Information supplied section start
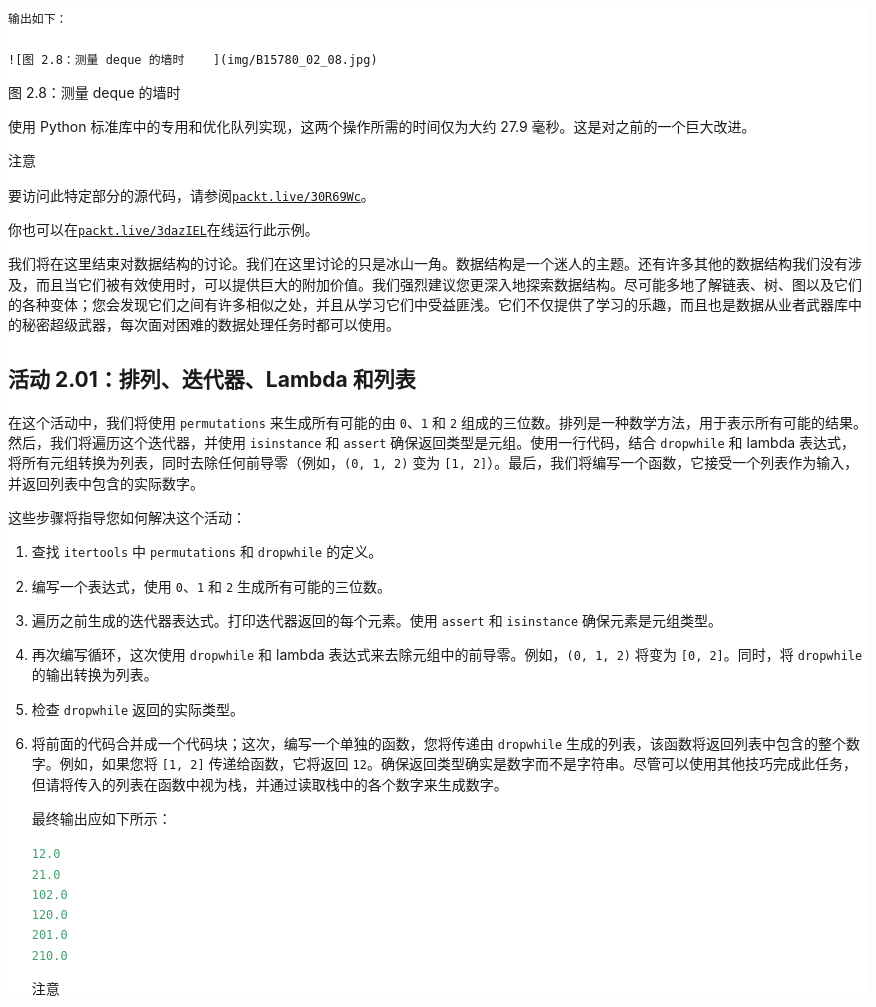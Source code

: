     输出如下：

    ![图 2.8：测量 deque 的墙时    ](img/B15780_02_08.jpg)

图 2.8：测量 deque 的墙时

使用 Python 标准库中的专用和优化队列实现，这两个操作所需的时间仅为大约 27.9 毫秒。这是对之前的一个巨大改进。

注意

要访问此特定部分的源代码，请参阅[`packt.live/30R69Wc`](https://packt.live/30R69Wc)。

你也可以在[`packt.live/3dazIEL`](https://packt.live/3dazIEL)在线运行此示例。

我们将在这里结束对数据结构的讨论。我们在这里讨论的只是冰山一角。数据结构是一个迷人的主题。还有许多其他的数据结构我们没有涉及，而且当它们被有效使用时，可以提供巨大的附加价值。我们强烈建议您更深入地探索数据结构。尽可能多地了解链表、树、图以及它们的各种变体；您会发现它们之间有许多相似之处，并且从学习它们中受益匪浅。它们不仅提供了学习的乐趣，而且也是数据从业者武器库中的秘密超级武器，每次面对困难的数据处理任务时都可以使用。

## 活动 2.01：排列、迭代器、Lambda 和列表

在这个活动中，我们将使用 `permutations` 来生成所有可能的由 `0`、`1` 和 `2` 组成的三位数。排列是一种数学方法，用于表示所有可能的结果。然后，我们将遍历这个迭代器，并使用 `isinstance` 和 `assert` 确保返回类型是元组。使用一行代码，结合 `dropwhile` 和 lambda 表达式，将所有元组转换为列表，同时去除任何前导零（例如，`(0, 1, 2)` 变为 `[1, 2]`）。最后，我们将编写一个函数，它接受一个列表作为输入，并返回列表中包含的实际数字。

这些步骤将指导您如何解决这个活动：

1.  查找 `itertools` 中 `permutations` 和 `dropwhile` 的定义。

1.  编写一个表达式，使用 `0`、`1` 和 `2` 生成所有可能的三位数。

1.  遍历之前生成的迭代器表达式。打印迭代器返回的每个元素。使用 `assert` 和 `isinstance` 确保元素是元组类型。

1.  再次编写循环，这次使用 `dropwhile` 和 lambda 表达式来去除元组中的前导零。例如，`(0, 1, 2)` 将变为 `[0, 2]`。同时，将 `dropwhile` 的输出转换为列表。

1.  检查 `dropwhile` 返回的实际类型。

1.  将前面的代码合并成一个代码块；这次，编写一个单独的函数，您将传递由 `dropwhile` 生成的列表，该函数将返回列表中包含的整个数字。例如，如果您将 `[1, 2]` 传递给函数，它将返回 `12`。确保返回类型确实是数字而不是字符串。尽管可以使用其他技巧完成此任务，但请将传入的列表在函数中视为栈，并通过读取栈中的各个数字来生成数字。

    最终输出应如下所示：

    ```py
    12.0
    21.0
    102.0
    120.0
    201.0
    210.0
    ```

    注意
Information supplied section end
== Brief ==
Out of the data above, set down the lines from the one with "我们将在这里结束对数据结构的" to the one with "## 活动 2.01：排列、迭代器、Lambda 和列表", both included, exactly as written and with no additions.

== Output ==
我们将在这里结束对数据结构的讨论。我们在这里讨论的只是冰山一角。数据结构是一个迷人的主题。还有许多其他的数据结构我们没有涉及，而且当它们被有效使用时，可以提供巨大的附加价值。我们强烈建议您更深入地探索数据结构。尽可能多地了解链表、树、图以及它们的各种变体；您会发现它们之间有许多相似之处，并且从学习它们中受益匪浅。它们不仅提供了学习的乐趣，而且也是数据从业者武器库中的秘密超级武器，每次面对困难的数据处理任务时都可以使用。

## 活动 2.01：排列、迭代器、Lambda 和列表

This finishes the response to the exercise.